When killing a process with kill -9 $PID &>/dev/null in a script, a message is still printed to the terminal after the next command terminates. How do you stop this behaviour?

For example

while true; do
    /usr/bin/dostuff -a -b -c
    PID=$(pidof -o %PPID /usr/bin/dostuff)
    sleep 1; 
    kill -KILL $PID &>/dev/null
    echo "hello"
done

will print something like

hello
./my-cript.sh: line 12:  7134 Killed
/usr/bin/dostuff -a -b -c

When I only want it to print "hello"

EDIT: The clean solution is to either run the program in a subshell, or disown it.

#SOLUTION
while true; do
    /usr/bin/dostuff -a -b -c &
    disown
    PID=$!
    sleep 1; 
    kill -KILL $PID &>/dev/null
    echo "hello"
done
3

3 Answers 3

5

The output lines aren't redirected to /dev/null because they aren't STDOUT/STDERR from the kill process. They're output from the shell's job control mechanisms.

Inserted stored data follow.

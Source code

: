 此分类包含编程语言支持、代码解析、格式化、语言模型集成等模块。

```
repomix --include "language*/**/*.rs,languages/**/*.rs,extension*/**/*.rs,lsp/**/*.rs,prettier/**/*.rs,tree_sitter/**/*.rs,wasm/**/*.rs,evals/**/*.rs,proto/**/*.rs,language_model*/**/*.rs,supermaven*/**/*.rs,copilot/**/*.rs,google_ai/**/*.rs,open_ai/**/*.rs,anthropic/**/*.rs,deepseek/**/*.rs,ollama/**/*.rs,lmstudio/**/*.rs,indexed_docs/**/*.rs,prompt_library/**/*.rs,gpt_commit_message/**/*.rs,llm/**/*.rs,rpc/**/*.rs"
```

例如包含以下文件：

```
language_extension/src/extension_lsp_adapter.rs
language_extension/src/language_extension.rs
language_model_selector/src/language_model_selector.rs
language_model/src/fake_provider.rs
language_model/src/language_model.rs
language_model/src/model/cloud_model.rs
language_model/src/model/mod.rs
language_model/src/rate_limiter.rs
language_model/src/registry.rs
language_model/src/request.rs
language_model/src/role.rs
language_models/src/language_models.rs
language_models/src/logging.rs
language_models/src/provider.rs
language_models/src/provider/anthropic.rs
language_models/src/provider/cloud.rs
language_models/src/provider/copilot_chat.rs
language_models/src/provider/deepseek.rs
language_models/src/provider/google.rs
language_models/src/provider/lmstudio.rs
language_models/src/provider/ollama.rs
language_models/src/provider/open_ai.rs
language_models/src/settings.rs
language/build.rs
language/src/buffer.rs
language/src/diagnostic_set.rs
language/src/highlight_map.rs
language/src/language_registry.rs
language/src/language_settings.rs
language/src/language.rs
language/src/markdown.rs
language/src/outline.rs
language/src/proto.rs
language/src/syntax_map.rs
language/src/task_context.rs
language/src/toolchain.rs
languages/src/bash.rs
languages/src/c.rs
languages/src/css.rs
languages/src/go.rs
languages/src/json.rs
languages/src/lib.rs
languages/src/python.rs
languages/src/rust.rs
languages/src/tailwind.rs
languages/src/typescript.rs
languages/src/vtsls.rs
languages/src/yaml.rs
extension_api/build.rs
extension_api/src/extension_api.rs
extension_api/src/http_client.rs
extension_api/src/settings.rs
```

If you're using bash, you could run a disown immediately after the job invocation:

while true; do
    /usr/bin/dostuff -a -b -c

    ### remove from shell job table
    disown

    PID=$(pidof -o %PPID /usr/bin/dostuff)
    sleep 1; 
    kill -KILL $PID &>/dev/null
    echo "hello"
done

I tested this in bash v3.2.39 on Debian Lenny, with /bin/sleep 10 & in place of the above /usr/bin/dostuff command:

./tmp.sh
hello
hello
hello
hello
^C
2
  • cheers ~quack! was just what I was looking for.
    – brice
    Feb 18, 2010 at 0:02
  • 2
    If you run dostuff with a trailing & then you can get its pid as $! (up until you background another process). That will save you the pidof lookup... oh yeah, someone already said this.
    – dubiousjim
    Feb 18, 2010 at 0:52
3

The error redirection is ineffective because this message is not printed by kill; it is printed by the shell when the background job terminates (I assume a & was missing).

You can avoid this by running in a subshell, using parentheses (but be aware of other potential problems):

while true; do
    (
    /usr/bin/dostuff a b c &
    PID=$!
    sleep 1
    kill -9 $PID
    )
    echo hello
done
2
  • some executables may put themselves in the background, thus not need the &. but yes, this is another way to handle the issue. Feb 17, 2010 at 23:58
  • Sorry Bofh, I tested ~quack's solution first. It works exactly as expected though! +1 Thank you.
    – brice
    Feb 18, 2010 at 0:14
0

You could do set -b and install a trap on SIGCHLD. I think the default SIGCHLD handler is what will (immediately) print the job status to the terminal when you've set -b. Here you'd be overriding it.

2
  • yeah, i was wondering if there was a set option that would control this behavior. it's part of the description for -m (monitor mode) but setting that doesn't seem to help. i wasn't able to get rid of it by trapping SIGCHLD either. (tried trap /bin/true SIGCHLD but maybe that's not enough.) Feb 18, 2010 at 0:29
  • right you are, I just tested a bit myself. I guess disowning is the best option then.